### EXERCISE OBJECTIVE
Would you copy each line of the data below that has "mathsf"?

### WORKING DATA
=== Section Start ===
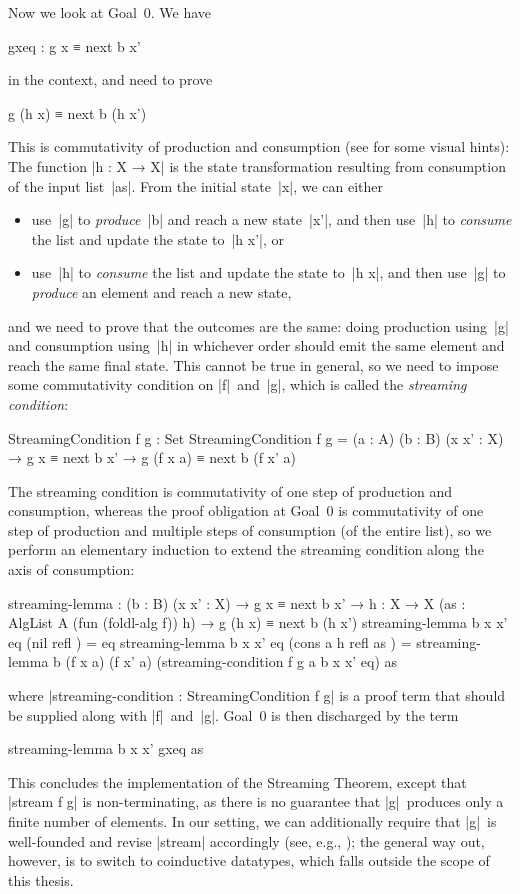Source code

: Now we look at Goal~0.
We have
\begin{code}
gxeq : g x ≡ next b x'
\end{code}
in the context, and need to prove
\begin{code}
g (h x) ≡ next b (h x')
\end{code}
This is commutativity of production and consumption (see \citet[Figures 1~and~2]{Gibbons-metamorphisms} for some visual hints):
The function |h : X → X| is the state transformation resulting from consumption of the input list~|as|.
From the initial state~|x|, we can either
\begin{itemize}
\item use~|g| to \emph{produce}~|b| and reach a new state~|x'|, and then use~|h| to \emph{consume} the list and update the state to~|h x'|, or
\item use~|h| to \emph{consume} the list and update the state to~|h x|, and then use~|g| to \emph{produce} an element and reach a new state,
\end{itemize}
and we need to prove that the outcomes are the same: doing production using~|g| and consumption using~|h| in whichever order should emit the same element and reach the same final state.
This cannot be true in general, so we need to impose some commutativity condition on |f|~and~|g|, which is called the \emph{streaming condition}:
\begin{code}
StreamingCondition f g : Set
StreamingCondition f g =
  (a : A) (b : B) (x x' : X) → g x ≡ next b x' → g (f x a) ≡ next b (f x' a)
\end{code}
The streaming condition is commutativity of one step of production and consumption, whereas the proof obligation at Goal~0 is commutativity of one step of production and multiple steps of consumption (of the entire list), so we perform an elementary induction to extend the streaming condition along the axis of consumption:
\begin{code}
streaming-lemma :
  (b : B) (x x' : X) → g x ≡ next b x' →
  {h : X → X} (as : AlgList A (fun (foldl-alg f)) h) → g (h x) ≡ next b (h x')
streaming-lemma b x x' eq (nil       refl     ) = eq
streaming-lemma b x x' eq (cons a h  refl as  ) =
  streaming-lemma b (f x a) (f x' a) (streaming-condition f g a b x x' eq) as
\end{code}
where |streaming-condition : StreamingCondition f g| is a proof term that should be supplied along with |f|~and~|g|.
Goal~0 is then discharged by the term
\begin{code}
streaming-lemma b x x' gxeq as
\end{code}
This concludes the implementation of the Streaming Theorem, except that |stream f g| is non-terminating, as there is no guarantee that |g|~produces only a finite number of elements.
In our setting, we can additionally require that |g|~is well-founded and revise |stream| accordingly (see, e.g., \citet{Nordstrom-accessibility}); the general way out, however, is to switch to coinductive datatypes, which falls outside the scope of this thesis.

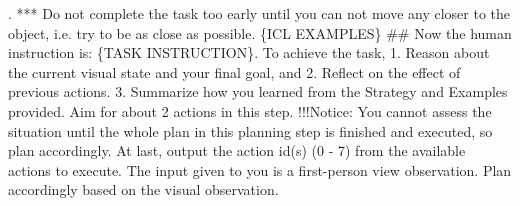\begin{tcolorbox}[colback=gray!5!white, colframe=gray!75!black, 
title=Prompt for EB-Navigation at step 0, boxrule=0.5mm, width=\textwidth, arc=3mm, auto outer arc=true]
. *** Do not complete the task too early until you can not move any closer to the object, i.e. try to be as close as possible.\newline
\newline
\{ICL EXAMPLES\}\newline
\newline
\#\# Now the human instruction is: \{TASK INSTRUCTION\}. To achieve the task, 1. Reason about the current visual state and your final goal, and 2. Reflect on the effect of previous actions. 3. Summarize how you learned from the Strategy and Examples provided. \newline 
Aim for about 2 actions in this step. !!!Notice: You cannot assess the situation until the whole plan in this planning step is finished and executed, so plan accordingly. \newline
At last, output the action id(s) (0 - 7) from the available actions to execute. \newline
\newline
The input given to you is a first-person view observation. Plan accordingly based on the visual observation.
\end{tcolorbox}

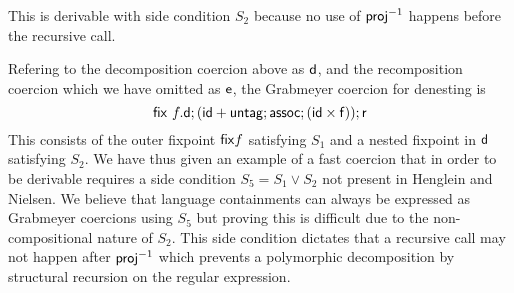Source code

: \begin{example}[Fast but monomorphic]
This is derivable with side condition $S_2$ because no use of $\mathsf{proj}^{-1}$ happens before the recursive call.
\end{example}
\begin{remark}
Refering to the decomposition coercion above as $\mathsf{d}$, and the recomposition coercion which we have omitted as $\mathsf{e}$, the Grabmeyer coercion for denesting is
\[ \mathsf{fix}~f. \mathsf{d}; (\mathsf{id} + \mathsf{untag} ; \mathsf{assoc} ; (\mathsf{id} \times \mathsf{f})) ;\mathsf{r} \]
This consists of the outer fixpoint $\mathsf{fix} f$ satisfying $S_1$ and a nested fixpoint in $\mathsf{d}$ satisfying $S_2$. We have thus given an example of a fast coercion that in order to be derivable requires a side condition $S_5 = S_1 \lor S_2$ not present in Henglein and Nielsen.
We believe that language containments can always be expressed as Grabmeyer coercions using $S_5$ but proving this is difficult due to the non-compositional nature of $S_2$. This side condition dictates that a recursive call may not happen after $\mathsf{proj}^{-1}$ which prevents a polymorphic decomposition by structural recursion on the regular expression.
\end{remark}













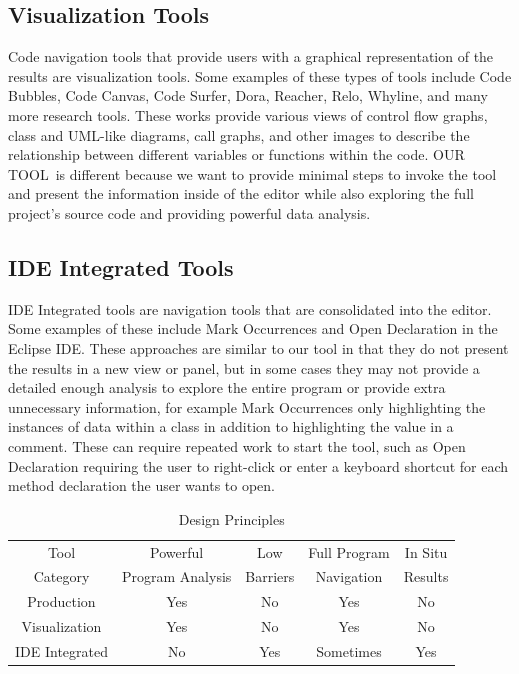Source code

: \documentclass[conference]{IEEEtran}
\newcommand{\toolName}{OUR TOOL}
\begin{document}
\subsection{Visualization Tools}
Code navigation tools that provide users with a graphical representation of the results are visualization tools. Some examples of these types of tools include Code Bubbles\cite{CodeBubbles}, Code Canvas\cite{CodeCanvas}, Code Surfer\cite{CodeSurfer}, Dora\cite{Dora}, Reacher\cite{Reacher}, Relo\cite{Relo}, Whyline\cite{Whyline}, and many more research tools. These works provide various views of control flow graphs, class and UML-like diagrams, call graphs, and other images to describe the relationship between different variables or functions within the code. \toolName~is different because we want to provide minimal steps to invoke the tool and present the information inside of the editor while also exploring the full project's source code and providing powerful data analysis.

\subsection{IDE Integrated Tools}
IDE Integrated tools are navigation tools that are consolidated into the editor. Some examples of these include Mark Occurrences\cite{MarkOccurrences} and Open Declaration in the Eclipse IDE. These approaches are similar to our tool in that they do not present the results in a new view or panel, but in some cases they may not provide a detailed enough analysis to explore the entire program or provide extra unnecessary information, for example Mark Occurrences only highlighting the instances of data within a class in addition to highlighting the value in a comment. These can require repeated work to start the tool, such as Open Declaration requiring the user to right-click or enter a keyboard shortcut for each method declaration the user wants to open.

\begin{table}
	\centering
	\caption{Design Principles}
	\begin{tabular}{|c|c|c|c|c|}
		\hline
		Tool & Powerful & Low & Full Program & In Situ\\
		Category & Program Analysis & Barriers & Navigation & Results\\
		\hline
		Production & Yes & No & Yes & No\\
		\hline
		Visualization & Yes & No & Yes & No \\
		\hline
		IDE Integrated & No & Yes & Sometimes & Yes \\
		\hline
	\end{tabular}
	\label{table:background}
\end{table}
\end{document}
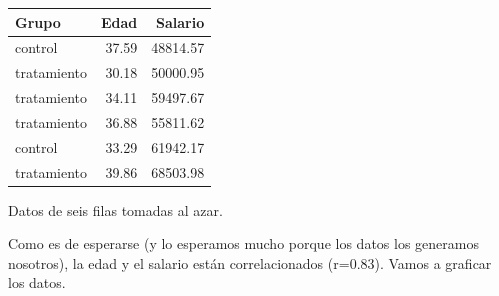 \documentclass[
  letterpaper,
  DIV=11,
  numbers=noendperiod,
  oneside]{scrreprt}
\begin{document}
\begin{table}
\fontsize{12.0pt}{14.4pt}\selectfont
\begin{tabular*}{\linewidth}{@{\extracolsep{\fill}}lrr}
\toprule
Grupo & Edad & Salario \\ 
\midrule\addlinespace[2.5pt]
control & 37.59 & 48814.57 \\ 
tratamiento & 30.18 & 50000.95 \\ 
tratamiento & 34.11 & 59497.67 \\ 
tratamiento & 36.88 & 55811.62 \\ 
control & 33.29 & 61942.17 \\ 
tratamiento & 39.86 & 68503.98 \\ 
\bottomrule
\end{tabular*}
\end{table}

Datos de seis filas tomadas al azar.

Como es de esperarse (y lo esperamos mucho porque los datos los
generamos nosotros), la edad y el salario están correlacionados
(r=0.83). Vamos a graficar los datos.
\end{document}

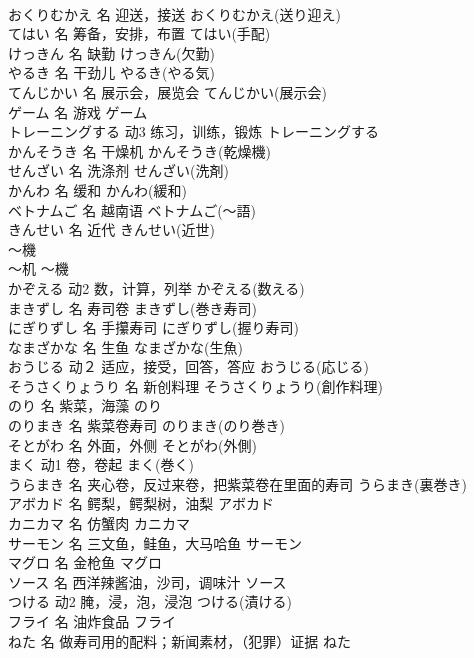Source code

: \documentclass[8pt]{extreport}
\begin{document}
\begin{CJK}{UTF8}{min}
\\	おくりむかえ	名	迎送，接送	おくりむかえ(送り迎え)	
\\	てはい	名	筹备，安排，布置	てはい(手配)	
\\	けっきん	名	缺勤	けっきん(欠勤)	
\\	やるき	名	干劲儿	やるき(やる気)	
\\	てんじかい	名	展示会，展览会	てんじかい(展示会)	
\\	ゲーム	名	游戏	ゲーム	
\\	トレーニングする	动3	练习，训练，锻炼	トレーニングする	
\\	かんそうき	名	干燥机	かんそうき(乾燥機)	
\\	せんざい	名	洗涤剂	せんざい(洗剤)	
\\	かんわ	名	缓和	かんわ(緩和)	
\\	ベトナムご	名	越南语	ベトナムご(～語)	
\\	きんせい	名	近代	きんせい(近世)	
\\	～機	
\\	～机	～機	
\\	かぞえる	动2	数，计算，列举	かぞえる(数える)	
\\	まきずし	名	寿司卷	まきずし(巻き寿司)	
\\	にぎりずし	名	手攥寿司	にぎりずし(握り寿司)	
\\	なまざかな	名	生鱼	なまざかな(生魚)	
\\	おうじる	动２	适应，接受，回答，答应	おうじる(応じる)	
\\	そうさくりょうり	名	新创料理	そうさくりょうり(創作料理)	
\\	のり	名	紫菜，海藻	のり	
\\	のりまき	名	紫菜卷寿司	のりまき(のり巻き)	
\\	そとがわ	名	外面，外侧	そとがわ(外側)	
\\	まく	动1	卷，卷起	まく(巻く)	
\\	うらまき	名	夹心卷，反过来卷，把紫菜卷在里面的寿司	うらまき(裏巻き)	
\\	アボカド	名	鳄梨，鳄梨树，油梨	アボカド	
\\	カニカマ	名	仿蟹肉	カニカマ	
\\	サーモン	名	三文鱼，鲑鱼，大马哈鱼	サーモン	
\\	マグロ	名	金枪鱼	マグロ	
\\	ソース	名	西洋辣酱油，沙司，调味汁	ソース	
\\	つける	动2	腌，浸，泡，浸泡	つける(漬ける)	
\\	フライ	名	油炸食品	フライ	
\\	ねた	名	做寿司用的配料；新闻素材，（犯罪）证据	ねた	

\end{CJK}
\end{document}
=== Section End ===
### TASK SOLUTION
This is derivable with side condition $S_2$ because no use of $\mathsf{proj}^{-1}$ happens before the recursive call.
Refering to the decomposition coercion above as $\mathsf{d}$, and the recomposition coercion which we have omitted as $\mathsf{e}$, the Grabmeyer coercion for denesting is
\[ \mathsf{fix}~f. \mathsf{d}; (\mathsf{id} + \mathsf{untag} ; \mathsf{assoc} ; (\mathsf{id} \times \mathsf{f})) ;\mathsf{r} \]
This consists of the outer fixpoint $\mathsf{fix} f$ satisfying $S_1$ and a nested fixpoint in $\mathsf{d}$ satisfying $S_2$. We have thus given an example of a fast coercion that in order to be derivable requires a side condition $S_5 = S_1 \lor S_2$ not present in Henglein and Nielsen.
We believe that language containments can always be expressed as Grabmeyer coercions using $S_5$ but proving this is difficult due to the non-compositional nature of $S_2$. This side condition dictates that a recursive call may not happen after $\mathsf{proj}^{-1}$ which prevents a polymorphic decomposition by structural recursion on the regular expression.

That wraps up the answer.